Stretching, if only to appreciate your no longer semi-paralyzed limbs, you begin to wander Waldheim in the early morning, taking a few moments to appreciate the golden red hue of the early morning sunlight striking the quaint village. After a few moments of silent appreciation, your collective finally chases out the soul of an artist who mastered the starving part of his profession before the actual arty bits. Back to your usual philistine self, you walk off in the direction of Asta’s house.

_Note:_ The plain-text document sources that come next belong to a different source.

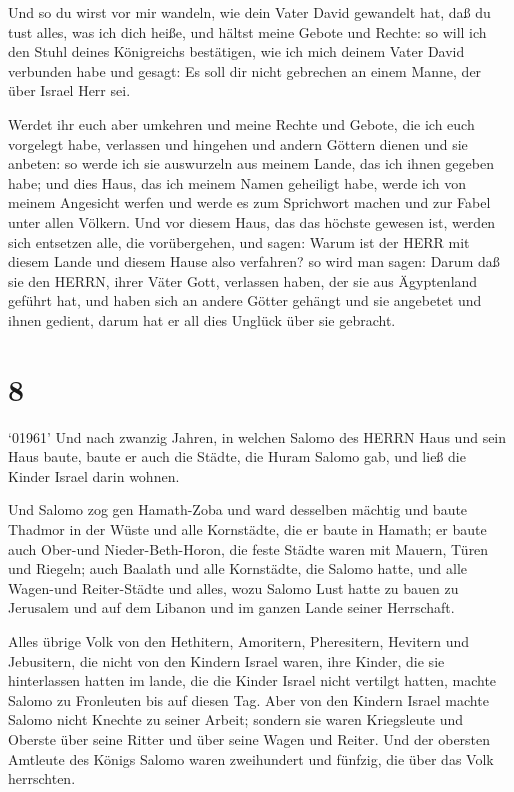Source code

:  Und so du wirst vor mir wandeln, wie dein Vater David
gewandelt hat, daß du tust alles, was ich dich heiße, und hältst meine
Gebote und Rechte:  so will ich den Stuhl deines
Königreichs bestätigen, wie ich mich deinem Vater David verbunden habe
und gesagt: Es soll dir nicht gebrechen an einem Manne, der über Israel
Herr sei.

 Werdet ihr euch aber umkehren und meine Rechte und Gebote,
die ich euch vorgelegt habe, verlassen und hingehen und andern Göttern
dienen und sie anbeten:  so werde ich sie auswurzeln aus
meinem Lande, das ich ihnen gegeben habe; und dies Haus, das ich meinem
Namen geheiligt habe, werde ich von meinem Angesicht werfen und werde es
zum Sprichwort machen und zur Fabel unter allen Völkern. 
Und vor diesem Haus, das das höchste gewesen ist, werden sich entsetzen
alle, die vorübergehen, und sagen: Warum ist der HERR mit diesem Lande
und diesem Hause also verfahren?  so wird man sagen: Darum
daß sie den HERRN, ihrer Väter Gott, verlassen haben, der sie aus
Ägyptenland geführt hat, und haben sich an andere Götter gehängt und sie
angebetet und ihnen gedient, darum hat er all dies Unglück über sie
gebracht.

\hypertarget{section-7}{%
\section{8}\label{section-7}}

 `01961' Und nach zwanzig Jahren, in welchen Salomo des
HERRN Haus und sein Haus baute,  baute er auch die Städte,
die Huram Salomo gab, und ließ die Kinder Israel darin wohnen.

 Und Salomo zog gen Hamath-Zoba und ward desselben mächtig
 und baute Thadmor in der Wüste und alle Kornstädte, die er
baute in Hamath;  er baute auch Ober-und Nieder-Beth-Horon,
die feste Städte waren mit Mauern, Türen und Riegeln;  auch
Baalath und alle Kornstädte, die Salomo hatte, und alle Wagen-und
Reiter-Städte und alles, wozu Salomo Lust hatte zu bauen zu Jerusalem
und auf dem Libanon und im ganzen Lande seiner Herrschaft.

 Alles übrige Volk von den Hethitern, Amoritern,
Pheresitern, Hevitern und Jebusitern, die nicht von den Kindern Israel
waren,  ihre Kinder, die sie hinterlassen hatten im lande,
die die Kinder Israel nicht vertilgt hatten, machte Salomo zu Fronleuten
bis auf diesen Tag.  Aber von den Kindern Israel machte
Salomo nicht Knechte zu seiner Arbeit; sondern sie waren Kriegsleute und
Oberste über seine Ritter und über seine Wagen und Reiter. 
Und der obersten Amtleute des Königs Salomo waren zweihundert und
fünfzig, die über das Volk herrschten.

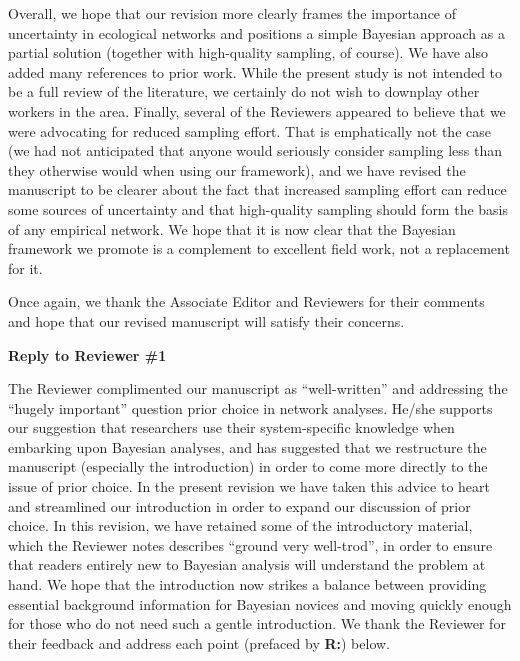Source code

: \documentclass[12pt]{letter}
\begin{document}
	Overall, we hope that our revision more clearly frames the importance of uncertainty in ecological networks and positions a simple Bayesian approach as a partial solution (together with high-quality sampling, of course). 
	We have also added many references to prior work. While the present study is not intended to be a full review of the literature, we certainly do not wish to downplay other workers in the area.
	Finally, several of the Reviewers appeared to believe that we were advocating for reduced sampling effort. That is emphatically not the case (we had not anticipated that anyone would seriously consider sampling less than they otherwise would when using our framework), and we have revised the manuscript to be clearer about the fact that increased sampling effort can reduce some sources of uncertainty and that high-quality sampling should form the basis of any empirical network. We hope that it is now clear that the Bayesian framework we promote is a complement to excellent field work, not a replacement for it.


	Once again, we thank the Associate Editor and Reviewers for their comments and hope that our revised manuscript will satisfy their concerns.

\newpage


{\Large \bf Reply to Reviewer \#1}


	The Reviewer complimented our manuscript as ``well-written'' and addressing the ``hugely important'' question prior choice in network analyses. He/she supports our suggestion that researchers use their system-specific knowledge when embarking upon Bayesian analyses, and has suggested that we restructure the manuscript (especially the introduction) in order to come more directly to the issue of prior choice. In the present revision we have taken this advice to heart and streamlined our introduction in order to expand our discussion of prior choice. In this revision, we have retained some of the introductory material, which the Reviewer notes describes ``ground very well-trod'', in order to ensure that readers entirely new to Bayesian analysis will understand the problem at hand. We hope that the introduction now strikes a balance between providing essential background information for Bayesian novices and moving quickly enough for those who do not need such a gentle introduction. We thank the Reviewer for their feedback and address each point (prefaced by \textbf{R:}) below.
\end{document}
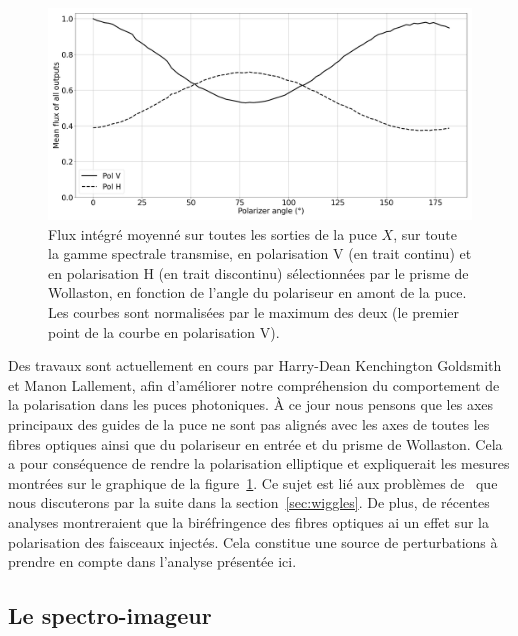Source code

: \begin{figure}[ht!]
    \centering
    \includegraphics[width=\figwidth]{Figure_Chap2/20221019_5TC_PX_OutputFlux_Mean_VS_Angle.png}
    \caption[Flux intégré moyenné sur toutes les sorties de la puce $X$ en fonction de l'angle du polariseur, dans les deux polarisations.]{Flux intégré moyenné sur toutes les sorties de la puce $X$, sur toute la gamme spectrale transmise, en polarisation V (en trait continu) et en polarisation H (en trait discontinu) sélectionnées par le prisme de Wollaston, en fonction de l'angle du polariseur en amont de la puce. Les courbes sont normalisées par le maximum des deux (le premier point de la courbe en polarisation V).}
    \label{fig:PolaRotation}
\end{figure}

Des travaux sont actuellement en cours par Harry-Dean Kenchington Goldsmith et Manon Lallement, afin d'améliorer notre compréhension du comportement de la polarisation dans les puces photoniques. À ce jour nous pensons que les axes principaux des guides de la puce ne sont pas alignés avec les axes de toutes les fibres optiques ainsi que du polariseur en entrée et du prisme de Wollaston. Cela a pour conséquence de rendre la polarisation elliptique et expliquerait les mesures montrées sur le graphique de la figure~\ref{fig:PolaRotation}. Ce sujet est lié aux problèmes de \wiggles~que nous discuterons par la suite dans la section~\ref{sec:wiggles}. De plus, de récentes analyses montreraient que la biréfringence des fibres optiques ai un effet sur la polarisation des faisceaux injectés. Cela constitue une source de perturbations à prendre en compte dans l'analyse présentée ici.


\subsection{Le spectro-imageur}
\label{sec:InstruSpectro}

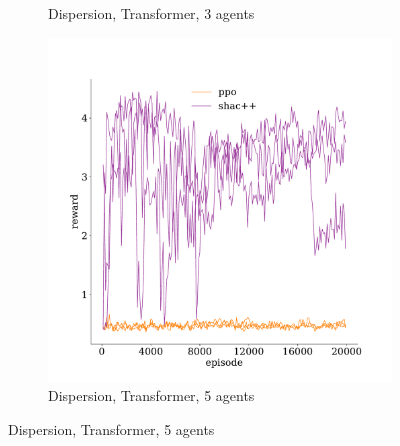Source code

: \begin{figure}[t]
\begin{subfigure}[b]{0.32\textwidth}
        \caption{Dispersion, Transformer, 3 agents}
        \label{fig:dispersion-transformer-3}
    \end{subfigure}
    \begin{subfigure}[b]{0.32\textwidth}
        \includegraphics[width=\textwidth]{figs/dispersion-5-transformer.pdf}
        \caption{Dispersion, Transformer, 5 agents}
        \label{fig:dispersion-transformer-5}
    \end{subfigure}


\end{figure}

Yeah Asta. The supreme monster hunter lady of Waldheim, you know, that chick? Already a few of the locals are out and about, yawning and stretching in the light of a new day. However, all of them find the energy for a friendly wave to their unusual hero. After a few minutes of wandering you find yourself standing in front of a door with a rather threatening skull hanging off of the frame. You figure this is Asta’s home.
Up to you. Most of that last one was just me after all (then I fell asleep)
...Just to make it clear who this is
Yeah I figured, but it didn't really do anything too controversial I wager, so I'll just dump.
Up to you friend.
You decide that a combination of limericks and knocking will meet both your needs to rhyme and hit shit. You rap on the door, tapping out a beat.

>Knickity Knackity Knock
>Hammering on Asta’s door like a Cock
>She’s the hunter with the biggest stones
>When she sees I’m all bones
>She’ll be in for a right big shock

As you rap out the final lyric the door opens, revealing a large woman in a studded leather cuirass and cloth garments of varying shades of green. The woman, presumably Asta, looks you up and down before spitting out onto the dirt road. The bit of phlegm leaves a considerable crater in the street. Asta rubs her nose before addressing you.

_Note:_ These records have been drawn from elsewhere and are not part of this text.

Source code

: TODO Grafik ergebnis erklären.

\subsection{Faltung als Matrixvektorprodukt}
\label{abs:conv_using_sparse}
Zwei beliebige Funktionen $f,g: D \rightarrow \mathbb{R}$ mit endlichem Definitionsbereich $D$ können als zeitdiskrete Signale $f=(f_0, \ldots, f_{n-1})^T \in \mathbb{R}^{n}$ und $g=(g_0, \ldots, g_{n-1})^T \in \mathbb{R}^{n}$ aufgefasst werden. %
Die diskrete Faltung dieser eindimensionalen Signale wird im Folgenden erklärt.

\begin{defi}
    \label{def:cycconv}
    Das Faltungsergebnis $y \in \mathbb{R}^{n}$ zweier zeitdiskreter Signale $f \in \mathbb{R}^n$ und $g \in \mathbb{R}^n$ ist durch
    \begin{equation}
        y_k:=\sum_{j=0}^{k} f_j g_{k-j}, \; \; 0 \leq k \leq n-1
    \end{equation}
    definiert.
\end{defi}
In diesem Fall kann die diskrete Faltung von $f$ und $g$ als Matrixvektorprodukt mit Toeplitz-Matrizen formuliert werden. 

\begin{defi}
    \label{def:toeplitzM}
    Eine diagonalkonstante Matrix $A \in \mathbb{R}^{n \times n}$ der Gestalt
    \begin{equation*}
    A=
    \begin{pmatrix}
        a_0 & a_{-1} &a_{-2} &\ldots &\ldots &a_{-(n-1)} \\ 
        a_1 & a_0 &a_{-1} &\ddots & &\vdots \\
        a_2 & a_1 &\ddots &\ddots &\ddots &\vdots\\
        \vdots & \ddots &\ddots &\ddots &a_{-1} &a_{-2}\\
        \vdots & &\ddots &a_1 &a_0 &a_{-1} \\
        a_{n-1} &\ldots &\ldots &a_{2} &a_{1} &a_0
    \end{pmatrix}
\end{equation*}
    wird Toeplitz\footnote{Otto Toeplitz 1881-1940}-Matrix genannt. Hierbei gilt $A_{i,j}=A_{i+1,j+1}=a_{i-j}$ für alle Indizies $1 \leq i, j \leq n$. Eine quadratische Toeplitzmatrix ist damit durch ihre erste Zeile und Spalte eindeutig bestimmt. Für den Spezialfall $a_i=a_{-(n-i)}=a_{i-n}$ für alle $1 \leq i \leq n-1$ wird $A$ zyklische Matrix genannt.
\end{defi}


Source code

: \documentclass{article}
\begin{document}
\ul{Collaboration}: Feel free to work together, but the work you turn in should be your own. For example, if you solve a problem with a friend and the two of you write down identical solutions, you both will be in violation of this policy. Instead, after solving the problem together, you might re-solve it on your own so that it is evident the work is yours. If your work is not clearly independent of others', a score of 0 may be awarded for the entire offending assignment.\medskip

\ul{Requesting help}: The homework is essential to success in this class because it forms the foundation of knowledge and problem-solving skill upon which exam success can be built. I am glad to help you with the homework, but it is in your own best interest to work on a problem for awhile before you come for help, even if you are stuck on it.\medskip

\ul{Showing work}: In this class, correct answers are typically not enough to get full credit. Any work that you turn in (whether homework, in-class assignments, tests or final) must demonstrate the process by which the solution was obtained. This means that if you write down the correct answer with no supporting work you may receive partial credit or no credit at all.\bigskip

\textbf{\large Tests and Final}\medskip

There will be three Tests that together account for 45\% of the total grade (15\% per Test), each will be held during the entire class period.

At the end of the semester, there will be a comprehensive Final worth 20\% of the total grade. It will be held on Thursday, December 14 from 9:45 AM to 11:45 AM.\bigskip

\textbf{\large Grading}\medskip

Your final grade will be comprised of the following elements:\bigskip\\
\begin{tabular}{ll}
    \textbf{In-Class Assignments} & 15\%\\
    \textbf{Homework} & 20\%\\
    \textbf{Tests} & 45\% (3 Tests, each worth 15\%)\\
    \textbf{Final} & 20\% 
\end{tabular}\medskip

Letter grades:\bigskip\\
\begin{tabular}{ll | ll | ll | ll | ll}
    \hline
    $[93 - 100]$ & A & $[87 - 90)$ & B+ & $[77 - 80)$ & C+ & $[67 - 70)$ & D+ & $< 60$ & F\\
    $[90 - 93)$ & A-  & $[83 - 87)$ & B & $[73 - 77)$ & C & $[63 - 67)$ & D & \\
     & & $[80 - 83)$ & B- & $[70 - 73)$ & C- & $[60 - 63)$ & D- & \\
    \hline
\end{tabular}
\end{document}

“Sheeeeit. And here I was thinking that ol’ Dagfinn was just hitting the mead extra hard last night.”

>Uh. Hello?

“Yeah? Oh yeah, hi. I guess you can come on in.”

The last statement was more of a question than an invitation but you take it any way, clattering over to a table and sitting down. Asta pulls out some jerky and stale bread, proffering some to you with a grunt. You refuse, and Asta shrugs before laying into the food with gusto. “Spose you dead types don’t eat much do ya?”

>Won’t keep me from drinking.

“Heh. Lucky you don’t put on any weight for it. You’re all bones!”

Asta roars with laughter at her lame pun, and you can’t help but chuckle yourself. Sniffling as she rubs her nose once more, Asta leans towards you conspiratorially. “So, how’dja fucking do it?”

>Do what?

“Kill a Skovmar blessed Titan Beetle, that’s what!”


Dumping for victory. Also, so we can get to some more action/interactions.
>Pfeh. Exoskeleton a shit. Endoskeleton best skeleton.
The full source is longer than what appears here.